___ EXERCISE INPUTS ___

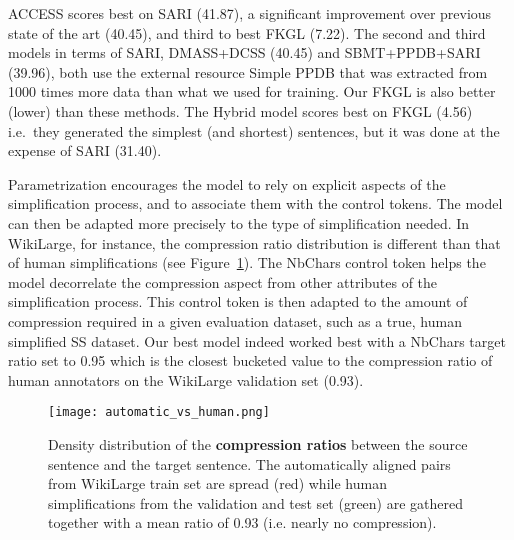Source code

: \documentclass[10pt, a4paper]{article}
\begin{document}
\textsc{ACCESS} scores best on SARI (41.87), a significant improvement over previous state of the art (40.45), and third to best FKGL (7.22).
The second and third models in terms of SARI, DMASS+DCSS (40.45) and SBMT+PPDB+SARI (39.96), both use the external resource Simple PPDB \cite{pavlick2016simple} that was extracted from 1000 times more data than what we used for training. Our FKGL is also better (lower) than these methods.
The Hybrid model scores best on FKGL (4.56) i.e.~they generated the simplest (and shortest) sentences, but it was done at the expense of SARI (31.40).

Parametrization encourages the model to rely on explicit aspects of the simplification process, and to associate them with the control tokens. The model can then be adapted more precisely to the type of simplification needed.
In WikiLarge, for instance, the compression ratio distribution is different than that of human simplifications (see Figure~\ref{automatic_vs_human}).
The NbChars control token helps the model decorrelate the compression aspect from other attributes of the simplification process. This control token is then adapted to the amount of compression required in a given evaluation dataset, such as a true, human simplified SS dataset.
Our best model indeed worked best with a NbChars target ratio set to 0.95 which is the closest bucketed value to the compression ratio of human annotators on the WikiLarge validation set (0.93).


\begin{figure}
    \centering
    \texttt{[image: automatic\_vs\_human.png]}
        \caption{Density distribution of the \textbf{compression ratios} between the source sentence and the target sentence. The automatically aligned pairs from WikiLarge train set are spread (red) while human simplifications from the validation and test set (green) are gathered together with a mean ratio of 0.93 (i.e. nearly no compression). \label{automatic_vs_human}}
\end{figure}
\end{document}
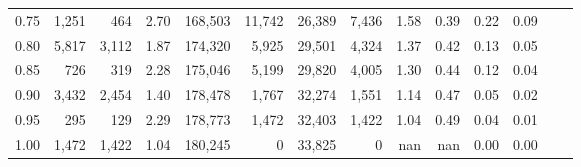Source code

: \begin{tabular}{rrrrrrrrrrrrrr}
0.75 &   1,251 &    464 &    2.70 &  168,503 &   11,742 &  26,389 &   7,436 &  1.58 &  0.39 &  0.22 &      0.09 \\
0.80 &   5,817 &  3,112 &    1.87 &  174,320 &    5,925 &  29,501 &   4,324 &  1.37 &  0.42 &  0.13 &      0.05 \\
0.85 &     726 &    319 &    2.28 &  175,046 &    5,199 &  29,820 &   4,005 &  1.30 &  0.44 &  0.12 &      0.04 \\
0.90 &   3,432 &  2,454 &    1.40 &  178,478 &    1,767 &  32,274 &   1,551 &  1.14 &  0.47 &  0.05 &      0.02 \\
0.95 &     295 &    129 &    2.29 &  178,773 &    1,472 &  32,403 &   1,422 &  1.04 &  0.49 &  0.04 &      0.01 \\
1.00 &   1,472 &  1,422 &    1.04 &  180,245 &        0 &  33,825 &       0 &   nan &   nan &  0.00 &      0.00 \\
\bottomrule
\end{tabular}
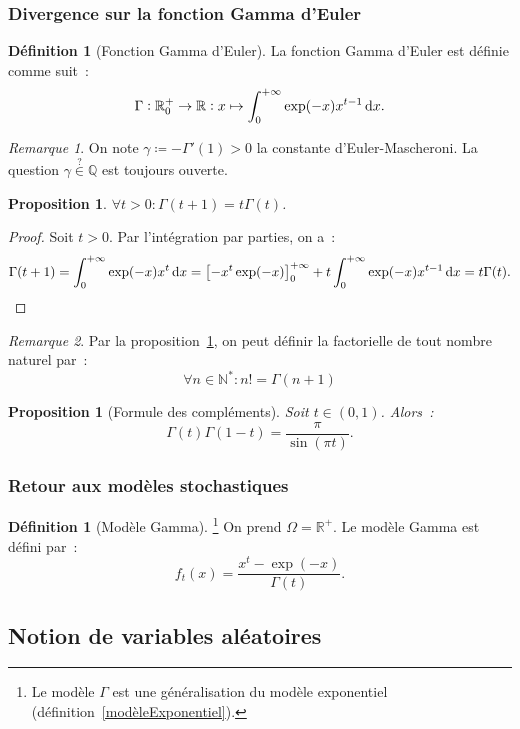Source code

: \documentclass{article}
\newcommand{\N}{\mathbb N}
\newcommand{\Q}{\mathbb Q}
\newcommand{\R}{\mathbb R}
\newtheorem{prp}[thm]{Proposition}
\theoremstyle{definition}
\newtheorem{déf}[thm]{Définition}
\theoremstyle{remark}
\newtheorem*{rmq}{Remarque}
\begin{document}
		\subsubsection{Divergence sur la fonction Gamma d'Euler}

		\begin{déf}[Fonction Gamma d'Euler] La fonction Gamma d'Euler est définie comme suit~:
		\[\Gamma : \R_0^+ \to \R : x \mapsto \int_0^{+\infty}\exp(-x)x^{t-1}\dif x.\] \end{déf}
		
		\begin{rmq} On note $\gamma \coloneqq -\Gamma'(1) > 0$ la constante d'Euler-Mascheroni. La question $\gamma \stackrel{?}{\in} \Q$ est toujours ouverte.
		\end{rmq}

		\begin{prp}\label{GammaRecursif} $\forall t > 0 : \Gamma(t+1) = t\Gamma(t)$. \end{prp}

		\begin{proof} Soit $t > 0$. Par l'intégration par parties, on a~:
		\[\Gamma(t+1) = \int_0^{+\infty}\exp(-x)x^{t}\dif x = \left[-x^t\exp(-x)\right]_0^{+\infty} + t\int_0^{+\infty}\exp(-x)x^{t-1}\dif x = t\Gamma(t).\]
		\end{proof}

		\begin{rmq} Par la proposition~\ref{GammaRecursif}, on peut définir la factorielle de tout nombre naturel par~:
		\[\forall n \in \N^* : n! = \Gamma(n+1)\]
		\end{rmq}

		\begin{prp}[Formule des compléments] Soit $t \in (0, 1)$. Alors~:
		\[\Gamma(t)\Gamma(1-t) = \frac \pi{\sin(\pi t)}.\]
		\end{prp}

		\subsubsection{Retour aux modèles stochastiques}

		\begin{déf}[Modèle Gamma]\footnote{Le modèle $\Gamma$ est une généralisation du modèle exponentiel (définition~\ref{modèleExponentiel}).}
		On prend $\Omega = \R^+$. Le modèle Gamma est défini par~:
		\[f_t(x) = \frac {x^t-\exp(-x)}{\Gamma(t)}.\]
		\end{déf}

	\subsection{Notion de variables aléatoires}
\end{document}
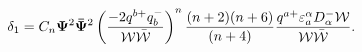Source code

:\begin{equation}\label{gen_rest2}
\delta_{1}=C_{n}{\bf \Psi}^{2}{\bf \bar\Psi}^{2}\left({-2q^{b
+}q^{-}_{b}\over {\cal W}\bar{\cal
W}}\right)^{n}{(n+2)(n+6)\over(n+4)}{q^{a
+}\varepsilon^{\alpha}_{a}D^{-}_{\alpha}{\cal W}\over{\cal W}
\bar{\cal W}}.
\end{equation}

___

* ACTION ITEM:
Please list every line of the records that contains "scores".

* SOLUTION:
\textsc{ACCESS} scores best on SARI (41.87), a significant improvement over previous state of the art (40.45), and third to best FKGL (7.22).
The Hybrid model scores best on FKGL (4.56) i.e.~they generated the simplest (and shortest) sentences, but it was done at the expense of SARI (31.40).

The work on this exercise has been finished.